*ACTIVITY:*
What lines below hold the string "that"? Copy them all.

╭─ DATA FOR THE TASK

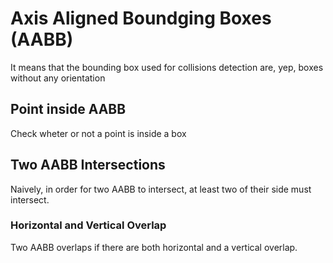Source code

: # Axis Aligned Boundging Boxes (AABB)

It means that the bounding box used for collisions detection are, yep, boxes
without any orientation

## Point inside AABB

Check wheter or not a point is inside a box

## Two AABB Intersections

Naively, in order for two AABB to intersect, at least two of their side must
intersect.

### Horizontal and Vertical Overlap

Two AABB overlaps if there are both horizontal and a vertical overlap.
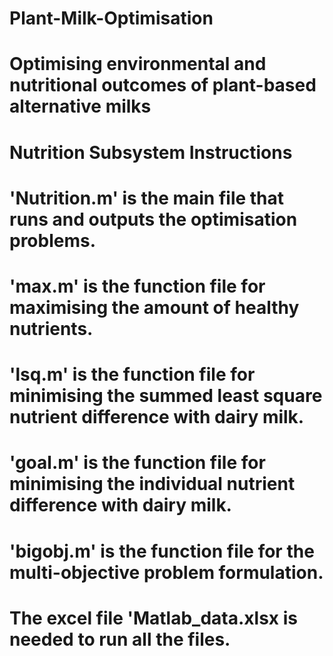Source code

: # Plant-Milk-Optimisation
# Optimising environmental and nutritional outcomes of plant-based alternative milks
# Nutrition Subsystem Instructions 
# 'Nutrition.m' is the main file that runs and outputs the optimisation problems. 
# 'max.m' is the function file for maximising the amount of healthy nutrients.
# 'lsq.m' is the function file for minimising the summed least square nutrient difference with dairy milk. 
# 'goal.m' is the function file for minimising the individual nutrient difference with dairy milk. 
# 'bigobj.m' is the function file for the multi-objective problem formulation. 

# The excel file 'Matlab_data.xlsx is needed to run all the files. 

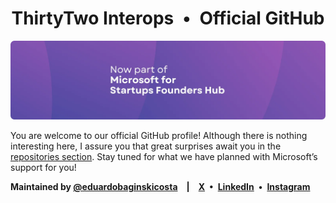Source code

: [url_microsoft]: https://www.microsoft.com/en-us/startups
[url_author]: https://github.com/eduardobaginskicosta
[url_repos]: https://github.com/orgs/thirtytwointerops/repositories
[img_banner]: ./assets/banner.webp

<!-- == == == -->

[social_instagram]: https://instagram.com/eduardobcosta7/
[social_linkedin]: https://linkedin.com/in/eduardobaginskicosta/
[social_twitter]: https://twitter.com/eduardobcosta7/

<!-- == == == -->

<h1 align="center">ThirtyTwo Interops&ensp;•&ensp;Official GitHub</h1>

[![ThirtyTwo Interops][img_banner]][url_microsoft]

You are welcome to our official GitHub profile! Although there is nothing interesting
here, I assure you that great surprises await you in the [repositories section][url_repos].
Stay tuned for what we have planned with Microsoft’s support for you!

**Maintained by [@eduardobaginskicosta][url_author]&emsp;|&emsp;[X][social_twitter]&ensp;•&ensp;[LinkedIn][social_linkedin]&ensp;•&ensp;[Instagram][social_instagram]**
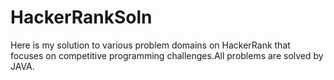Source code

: # HackerRankSoln
Here is my solution to various problem domains on HackerRank that focuses on competitive programming challenges.All problems are solved by JAVA.

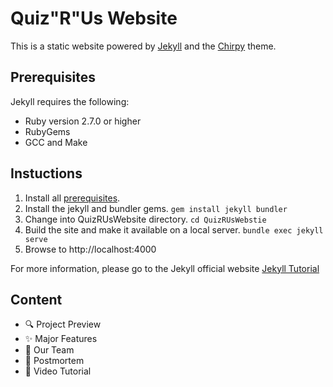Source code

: # Quiz"R"Us Website

This is a static website powered by [Jekyll](https://jekyllrb.com/) and the [Chirpy](https://github.com/cotes2020/jekyll-theme-chirpy) theme.  

## Prerequisites

Jekyll requires the following:

- Ruby version 2.7.0 or higher
- RubyGems
- GCC and Make

## Instuctions
1. Install all [prerequisites](https://jekyllrb.com/docs/installation/).
2. Install the jekyll and bundler gems. `gem install jekyll bundler`
3. Change into QuizRUsWebsite directory. `cd QuizRUsWebstie`
4. Build the site and make it available on a local server. `bundle exec jekyll serve`
5. Browse to http://localhost:4000

For more information, please go to the Jekyll official website [Jekyll Tutorial](https://jekyllrb.com/docs/)

## Content

- 🔍 Project Preview
- ✨ Major Features
- 👥 Our Team
- 🧠 Postmortem
- 🎥 Video Tutorial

╰─

*RESPONSE AREA:*
It means that the bounding box used for collisions detection are, yep, boxes
# 'Nutrition.m' is the main file that runs and outputs the optimisation problems. 
here, I assure you that great surprises await you in the [repositories section][url_repos].
Here is my solution to various problem domains on HackerRank that focuses on competitive programming challenges.All problems are solved by JAVA.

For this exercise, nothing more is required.